In 1993, newly elected Mayor Freeman Bosley Jr. obtained voter support for a half-cent sales-tax increase to benefit city parks,
with half of the proceeds going to Forest Park, by far the largest of the city's 105 municipal parks. Hundreds turned out for Bosley's
year-end, three-day summit to chart Forest Park's future. Two years later, after extended consultation with community groups, park users,
and technical experts, a committee of 67 members submitted a master plan for Forest Park, and the city approved it..
The planners recognized that the River des Peres and its surrounding bottomlands, bluffs, and upland areas historically defined the park's
spatial character. "It was all about water and how people go to the river," says John Hoal, who, as urban design director for the
St. Louis Development Corporation, headed the team that shepherded the two-year master-planning process. The only problem was that
the River des Peres was an underground phantom, having been channeled into large underground sewer pipes.

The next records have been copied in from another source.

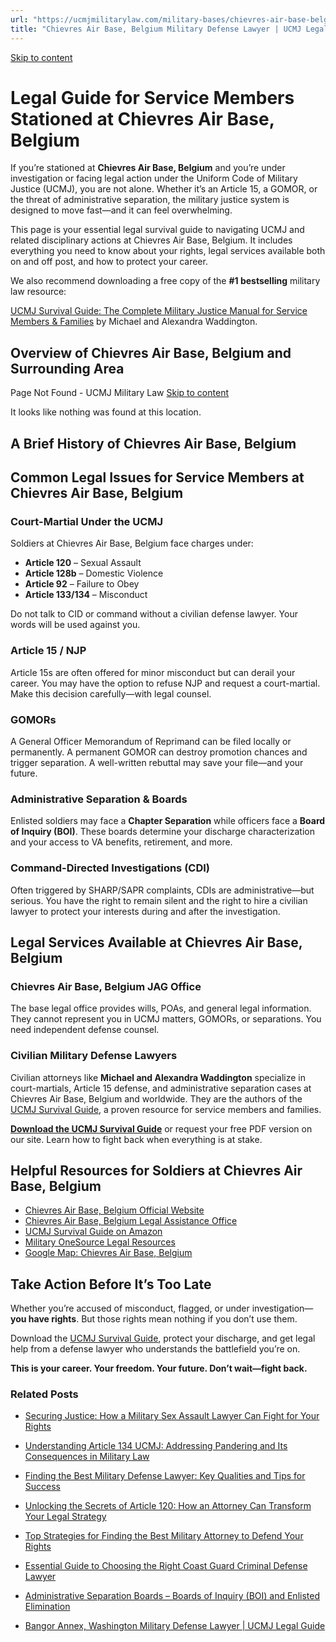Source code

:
 ```yaml
---
url: "https://ucmjmilitarylaw.com/military-bases/chievres-air-base-belgium-military-defense-lawyer-ucmj-legal-guide/"
title: "Chievres Air Base, Belgium Military Defense Lawyer | UCMJ Legal Guide"
---
```


[Skip to content](https://ucmjmilitarylaw.com/military-bases/chievres-air-base-belgium-military-defense-lawyer-ucmj-legal-guide/#content)

# Legal Guide for Service Members Stationed at Chievres Air Base, Belgium

If you’re stationed at **Chievres Air Base, Belgium** and you’re under investigation or facing legal action under the Uniform Code of Military Justice (UCMJ), you are not alone. Whether it’s an Article 15, a GOMOR, or the threat of administrative separation, the military justice system is designed to move fast—and it can feel overwhelming.

This page is your essential legal survival guide to navigating UCMJ and related disciplinary actions at Chievres Air Base, Belgium. It includes everything you need to know about your rights, legal services available both on and off post, and how to protect your career.

We also recommend downloading a free copy of the **#1 bestselling** military law resource:

[UCMJ Survival Guide: The Complete Military Justice Manual for Service Members & Families](https://www.amazon.com/dp/B0FCDD3B2Z) by Michael and Alexandra Waddington.

## Overview of Chievres Air Base, Belgium and Surrounding Area

Page Not Found - UCMJ Military Law [Skip to content](https://ucmjmilitarylaw.com/military-bases/chievres-air-base-belgium-military-defense-lawyer-ucmj-legal-guide/%7Blocation7#content)

It looks like nothing was found at this location.

## A Brief History of Chievres Air Base, Belgium

## Common Legal Issues for Service Members at Chievres Air Base, Belgium

### Court-Martial Under the UCMJ

Soldiers at Chievres Air Base, Belgium face charges under:

- **Article 120** – Sexual Assault
- **Article 128b** – Domestic Violence
- **Article 92** – Failure to Obey
- **Article 133/134** – Misconduct

Do not talk to CID or command without a civilian defense lawyer. Your words will be used against you.

### Article 15 / NJP

Article 15s are often offered for minor misconduct but can derail your career. You may have the option to refuse NJP and request a court-martial. Make this decision carefully—with legal counsel.

### GOMORs

A General Officer Memorandum of Reprimand can be filed locally or permanently. A permanent GOMOR can destroy promotion chances and trigger separation. A well-written rebuttal may save your file—and your future.

### Administrative Separation & Boards

Enlisted soldiers may face a **Chapter Separation** while officers face a **Board of Inquiry (BOI)**. These boards determine your discharge characterization and your access to VA benefits, retirement, and more.

### Command-Directed Investigations (CDI)

Often triggered by SHARP/SAPR complaints, CDIs are administrative—but serious. You have the right to remain silent and the right to hire a civilian lawyer to protect your interests during and after the investigation.

## Legal Services Available at Chievres Air Base, Belgium

### Chievres Air Base, Belgium JAG Office

The base legal office provides wills, POAs, and general legal information. They cannot represent you in UCMJ matters, GOMORs, or separations. You need independent defense counsel.

### Civilian Military Defense Lawyers

Civilian attorneys like **Michael and Alexandra Waddington** specialize in court-martials, Article 15 defense, and administrative separation cases at Chievres Air Base, Belgium and worldwide. They are the authors of the [UCMJ Survival Guide](https://www.amazon.com/dp/B0FCDD3B2Z), a proven resource for service members and families.

**[Download the UCMJ Survival Guide](https://www.amazon.com/dp/B0FCDD3B2Z)** or request your free PDF version on our site. Learn how to fight back when everything is at stake.

## Helpful Resources for Soldiers at Chievres Air Base, Belgium

- [Chievres Air Base, Belgium Official Website](https://ucmjmilitarylaw.com/military-bases/chievres-air-base-belgium-military-defense-lawyer-ucmj-legal-guide/%7Blocation12%7D)
- [Chievres Air Base, Belgium Legal Assistance Office](https://ucmjmilitarylaw.com/military-bases/chievres-air-base-belgium-military-defense-lawyer-ucmj-legal-guide/%7Blocation13%7D)
- [UCMJ Survival Guide on Amazon](https://www.amazon.com/dp/B0FCDD3B2Z)
- [Military OneSource Legal Resources](https://www.militaryonesource.mil/legal/)
- [Google Map: Chievres Air Base, Belgium](https://ucmjmilitarylaw.com/military-bases/chievres-air-base-belgium-military-defense-lawyer-ucmj-legal-guide/%7Blocation14%7D)

## Take Action Before It’s Too Late

Whether you’re accused of misconduct, flagged, or under investigation— **you have rights**. But those rights mean nothing if you don’t use them.

Download the [UCMJ Survival Guide](https://www.amazon.com/dp/B0FCDD3B2Z), protect your discharge, and get legal help from a defense lawyer who understands the battlefield you’re on.

**This is your career. Your freedom. Your future. Don’t wait—fight back.**

### Related Posts

- [Securing Justice: How a Military Sex Assault Lawyer Can Fight for Your Rights](https://ucmjmilitarylaw.com/military-sex-assault-lawyer/)
- [Understanding Article 134 UCMJ: Addressing Pandering and Its Consequences in Military Law](https://ucmjmilitarylaw.com/article-134-ucmj-pandering/)
- [Finding the Best Military Defense Lawyer: Key Qualities and Tips for Success](https://ucmjmilitarylaw.com/who-is-the-best-military-defense-lawyer/)
- [Unlocking the Secrets of Article 120: How an Attorney Can Transform Your Legal Strategy](https://ucmjmilitarylaw.com/article-120-attorney/)

- [Top Strategies for Finding the Best Military Attorney to Defend Your Rights](https://ucmjmilitarylaw.com/best-military-attorney/)
- [Essential Guide to Choosing the Right Coast Guard Criminal Defense Lawyer](https://ucmjmilitarylaw.com/coast-guard-criminal-defense-lawyer/)
- [Administrative Separation Boards – Boards of Inquiry (BOI) and Enlisted Elimination](https://ucmjmilitarylaw.com/boards/)
- [Bangor Annex, Washington Military Defense Lawyer \| UCMJ Legal Guide](https://ucmjmilitarylaw.com/bangor-annex-washington-military-defense-lawyer-ucmj-legal-guide/)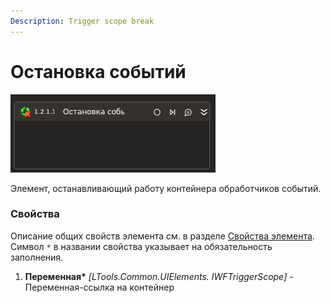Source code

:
 ```yaml
---
Description: Trigger scope break
---
```


# Остановка событий

![](../../../../resources/activities/basic/desktop/events/trigger-stop-base.png)

Элемент, останавливающий работу контейнера обработчиков событий.

### Свойства
Описание общих свойств элемента см. в разделе [Свойства элемента](https://docs.primo-rpa.ru/primo-rpa/primo-studio/process/elements#svoistva-elementa).\
Символ `*` в названии свойства указывает на обязательность заполнения.

1. **Переменная\*** *[LTools.Common.UIElements. IWFTriggerScope]* - Переменная-ссылка на контейнер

The solution was to create a replacement. The major design element in the master plan became an open space spine that generally follows
the river's original watercourse. This linear, interconnected (and largely artificial) water system is the armature for integrating
the park's major cultural institutions, park facilities, areas for organized recreation, and natural systems. The planthe River Returns
projectcalls for re-creating the riverine environment and reestablishing corridors for people and for wildlife to move through.